On Wednesday Fivethirtyeight published an article (It’s Still Not Clear That Donald Trump Will Get A Majority Of Delegates) explaining that Donald Trump still has on only a little more than 47 percent of the delegates allocated so far. It is possible that the withdrawal of other candidates from the race will make things increasingly easier for him, making it possible to reach the 1,237 delegates needed to secure the nomination. But what happens if he falls short?

Most delegates are pledged to candidates only for the first ballot. After that, they can vote for whoever they please and throw open the convention. So, says the Guardian today, “it would probably be anarchy“. Just like the 1924 Democratic Convention, which had to choose the candidate to challenge the Republican incumbent, President Calvin Coolidge. The Convention turned into a heated contest between a candidate who banked on support from the Ku Klux Klan, William G. McAdoo, and Governor Alfred E. Smith of New York, who was reviled by the Klan for his religion. Neither of them came close to getting two-thirds of the delegates needed for the nomination: it took 16 days to the delegated before they could agree on a compromise candidate, John W. Davis. He then went on to get only 29 percent of the vote when he ran in the general election against President Calvin Coolidge.
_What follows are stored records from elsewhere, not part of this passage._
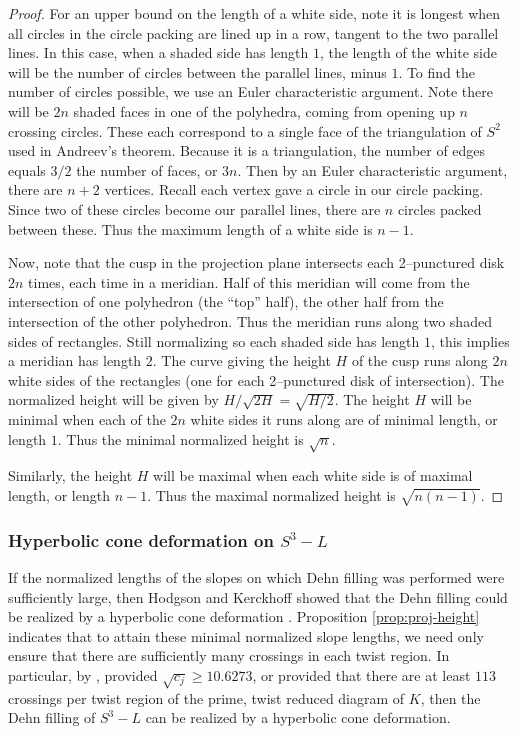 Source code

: \begin{proof}
For an upper bound on the length of a white side, note it is longest
when all circles in the circle packing are lined up in a row, tangent
to the two parallel lines.  In this case, when a shaded side has
length $1$, the length of the white side will be the number of circles
between the parallel lines, minus $1$.  To find the number of circles
possible, we use an Euler characteristic argument.  Note there will be
$2n$ shaded faces in one of the polyhedra, coming from opening up $n$
crossing circles.  These each correspond to a single face of the
triangulation of $S^2$ used in Andreev's theorem.  Because it is a
triangulation, the number of edges equals $3/2$ the number of faces,
or $3n$.  Then by an Euler characteristic argument, there are $n+2$
vertices.  Recall each vertex gave a circle in our circle packing.
Since two of these circles become our parallel lines, there are $n$
circles packed between these.  Thus the maximum length of a white side
is $n-1$.

Now, note that the cusp in the projection plane intersects each
2--punctured disk $2n$ times, each time in a meridian.  Half of this
meridian will come from the intersection of one polyhedron (the
``top'' half), the other half from the intersection of the other
polyhedron.  Thus the meridian runs along two shaded sides of
rectangles.  Still normalizing so each shaded side has length $1$,
this implies a meridian has length $2$.  The curve giving the height
$H$ of the cusp runs along $2n$ white sides of the rectangles (one for
each 2--punctured disk of intersection).  The normalized height will
be given by $H/\sqrt{2H} = \sqrt{H/2}.$ The height $H$ will be minimal
when each of the $2n$ white sides it runs along are of minimal length,
or length $1$.  Thus the minimal normalized height is $\sqrt{n}$.

Similarly, the height $H$ will be maximal when each white side is of
maximal length, or length $n-1$.  Thus the maximal normalized height
is $\sqrt{n(n-1)}$.
\end{proof}


\subsubsection{Hyperbolic cone deformation on $S^3-L$}
  \label{subsec:crossings}

If the normalized lengths of the slopes on which {D}ehn filling was
performed were sufficiently large, then Hodgson and Kerckhoff showed
that the {D}ehn filling could be realized by a hyperbolic cone
deformation \cite{hk:univ}.  Proposition \ref{prop:proj-height}
indicates that to attain these minimal normalized slope lengths, we
need only ensure that there are sufficiently many crossings in each
twist region.  In particular, by \cite{hk:univ}, provided $\sqrt{c_j}
\geq 10.6273$, or provided that there are at least $113$ crossings per
twist region of the prime, twist reduced diagram of $K$, then the
{D}ehn filling of $S^3-L$ can be realized by a hyperbolic cone
deformation.

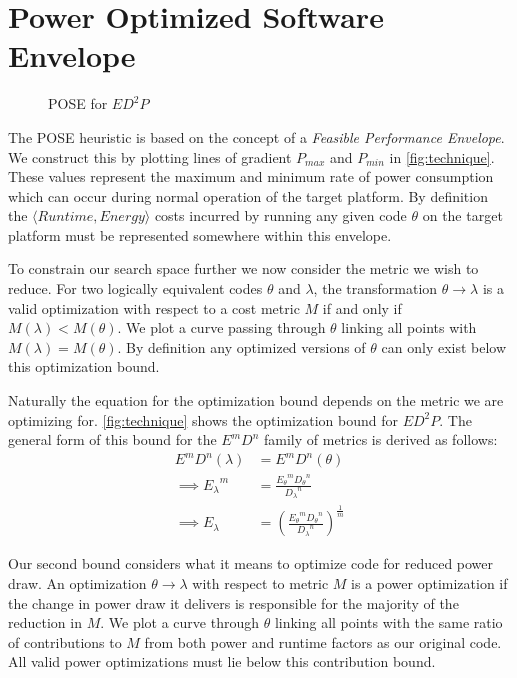 \section{Power Optimized Software Envelope}
\label{sec:pose}

\begin{figure}
\centering

\caption{POSE for $ED^2P$}
\label{fig:technique}
\end{figure}

The POSE heuristic is based on the concept of a \emph{Feasible Performance Envelope}.
We construct this by plotting lines of gradient $P_{max}$ and $P_{min}$ in \autoref{fig:technique}.
These values represent the maximum and minimum rate of power consumption which can occur during normal operation of the target platform. By definition the $\langle Runtime, Energy\rangle$ costs incurred by running any given code $\theta$ on the target platform must be represented somewhere within this envelope.

To constrain our search space further we now consider the metric we wish to reduce.
For two logically equivalent codes $\theta$ and $\lambda$, the transformation ${\theta \to \lambda}$ is a valid optimization with respect to a cost metric $M$ if and only if ${M(\lambda) < M(\theta)}$.
We plot a curve passing through $\theta$ linking all points with ${M(\lambda) = M(\theta)}$.
By definition any optimized versions of $\theta$ can only exist below this optimization bound.

Naturally the equation for the optimization bound depends on the metric we are optimizing for.
\autoref{fig:technique} shows the optimization bound for $ED^2P$.
The general form of this bound for the $E^mD^n$ family of metrics is derived as follows:
\begin{align}
E^mD^n(\lambda) &= E^mD^n(\theta) \nonumber \\
\implies {E_\lambda}^m &= \frac{{E_\theta}^m{D_\theta}^n}{{D_\lambda}^n} \nonumber \\
\implies E_\lambda &= (\frac{{E_\theta}^m{D_\theta}^n}{{D_\lambda}^n})^\frac{1}{m}
\label{eq:optimization}
\end{align}

Our second bound considers what it means to optimize code for reduced power draw. 
An optimization $\theta \to \lambda$ with respect to metric $M$ is a power optimization if the change in power draw it delivers is responsible for the majority of the reduction in $M$. We plot a curve through $\theta$ linking all points with the same ratio of contributions to $M$ from both power and runtime factors as our original code. All valid power optimizations must lie below this contribution bound. 

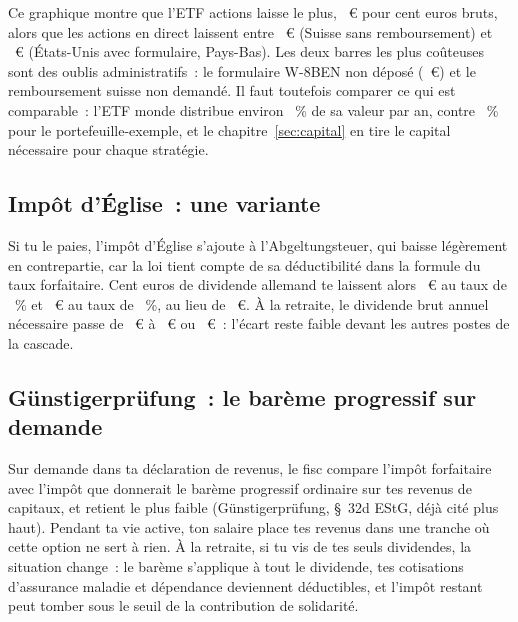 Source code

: Ce graphique montre que l'ETF actions laisse le plus, \NettoEtf~€ pour cent euros bruts, alors que les
actions en direct laissent entre \NettoCh~€ (Suisse sans remboursement) et \NettoUs~€ (\'Etats-Unis
avec formulaire, Pays-Bas). Les deux barres les plus coûteuses sont des oublis administratifs~: le
formulaire W-8BEN non d\'epos\'e (\NettoUsSansFormulaire~€) et le remboursement suisse non demand\'e.
Il faut toutefois comparer ce qui est comparable~: l'ETF monde distribue environ \RenditeDivEtf~\% de sa
valeur par an, contre \RenditeDivMaison~\% pour le portefeuille-exemple, et le chapitre~\ref{sec:capital} en tire le
capital n\'ecessaire pour chaque strat\'egie.

\subsection{Imp\^ot d'\'Eglise~: une variante}\label{sec:fisc-kirchensteuer}


Si tu le paies, l'imp\^ot d'\'Eglise s'ajoute \`a l'Abgeltungsteuer, qui baisse l\'eg\`erement en
contrepartie, car la loi tient compte de sa d\'eductibilit\'e dans la formule du taux forfaitaire.
Cent euros de dividende allemand te laissent alors \NettoDeKistAcht~€ au taux de \KistAcht~\% et
\NettoDeKistNeun~€ au taux de \KistNeun~\%, au lieu de \NettoDe~€. \`A la retraite, le dividende brut
annuel n\'ecessaire passe de \BruttoNoetig~€ \`a \BruttoNoetigKistAcht~€ ou \BruttoNoetigKistNeun~€~:
l'\'ecart reste faible devant les autres postes de la cascade.

\subsection{G\"unstigerpr\"ufung~: le bar\`eme progressif sur demande}\label{sec:fisc-guenstiger}

Sur demande dans ta d\'eclaration de revenus, le fisc compare l'imp\^ot forfaitaire avec l'imp\^ot
que donnerait le bar\`eme progressif ordinaire sur tes revenus de capitaux, et retient le plus faible
(G\"unstigerpr\"ufung, \S~32d EStG, d\'ej\`a cit\'e plus haut). Pendant ta vie active, ton salaire
place tes revenus dans une tranche o\`u cette option ne sert \`a rien. \`A la retraite, si tu vis de
tes seuls dividendes, la situation change~: le bar\`eme s'applique \`a tout le dividende, tes
cotisations d'assurance maladie et d\'ependance deviennent d\'eductibles, et l'imp\^ot restant peut
tomber sous le seuil de la contribution de solidarit\'e.

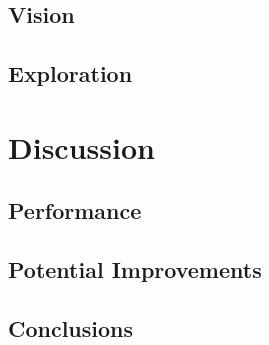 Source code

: \documentclass[conference]{IEEEtran}
\begin{document}
\subsection{Vision}
\subsection{Exploration}
\section{Discussion}
\subsection{Performance}
\subsection{Potential Improvements}
\subsection{Conclusions}



\end{document}
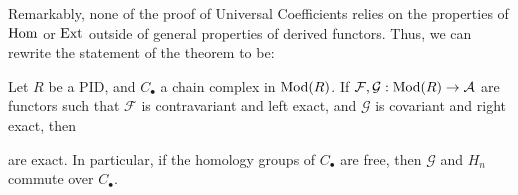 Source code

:Remarkably, none of the proof of Universal Coefficients relies on the properties of $\operatorname{Hom}$ or $\operatorname{Ext}$ outside of general properties of derived functors. Thus, we can rewrite the statement of the theorem to be:

\begin{theorem}
    Let $R$ be a PID, and $C_\bullet$ a chain complex in $\operatorname{Mod}(R)$. If $\mathcal{F}, \mathcal{G} : \operatorname{Mod}(R) \to \mathcal{A}$ are functors such that $\mathcal{F}$ is contravariant and left exact, and $\mathcal{G}$ is covariant and right exact, then
    \begin{center}
    \end{center}
    are exact. In particular, if the homology groups of $C_\bullet$ are free, then $\mathcal{G}$ and $H_n$ commute over $C_\bullet$.
\end{theorem}

\iffalse
\begin{theorem}
Suppose $p$ is a prime which satisfies $p \equiv 4 \pmod{4}$. Then, there is no integer $n$ for which $p$ divides $n^2 + 1$.

    \begin{proof}
        Note that $(p-1)/2$ is odd, as by assumption, $(p-1)/2 \equiv 1 \pmod{4}$. Assume that that there existed such an $n$ where $p$ divides $n^2 + 1$. By basic modular arithmetic, $n^2 \equiv -1 \pmod{p}$. So,
        \[
            (n^2)^{(p-1)/2} = (n^2)^k \equiv -1 \pmod{p}
        \]
        as $k$ odd. However, by Fermat's little theorem, $(n^2)^{(p-1)/2} = n^{p-1} \equiv 1 \pmod{p}$. Now, $1 \equiv -1 \pmod{p}$ is impossible as $p \equiv 3 \pmod{4}$. So, such $n$ cannot exist.
    \end{proof}
\end{theorem}
\fi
Four years later, Governor Smith won the Democratic nomination, but the Klan awaited him as he crossed the country, burning crosses and spreading lies. The Democratic party lost those presidential elections too, the fourth in a row. Such a spectacular streak of electoral defeats resulting from internal splinters sounds familiarly sinister to the G.O.P., which has produced a monster out of its “wild obstructionism”, its demonisation of political institutions, its flirtation with bigotry and its “racially tinged derangement syndrome” over President Barack Obama. Now that monster is strong enough to destroy the party.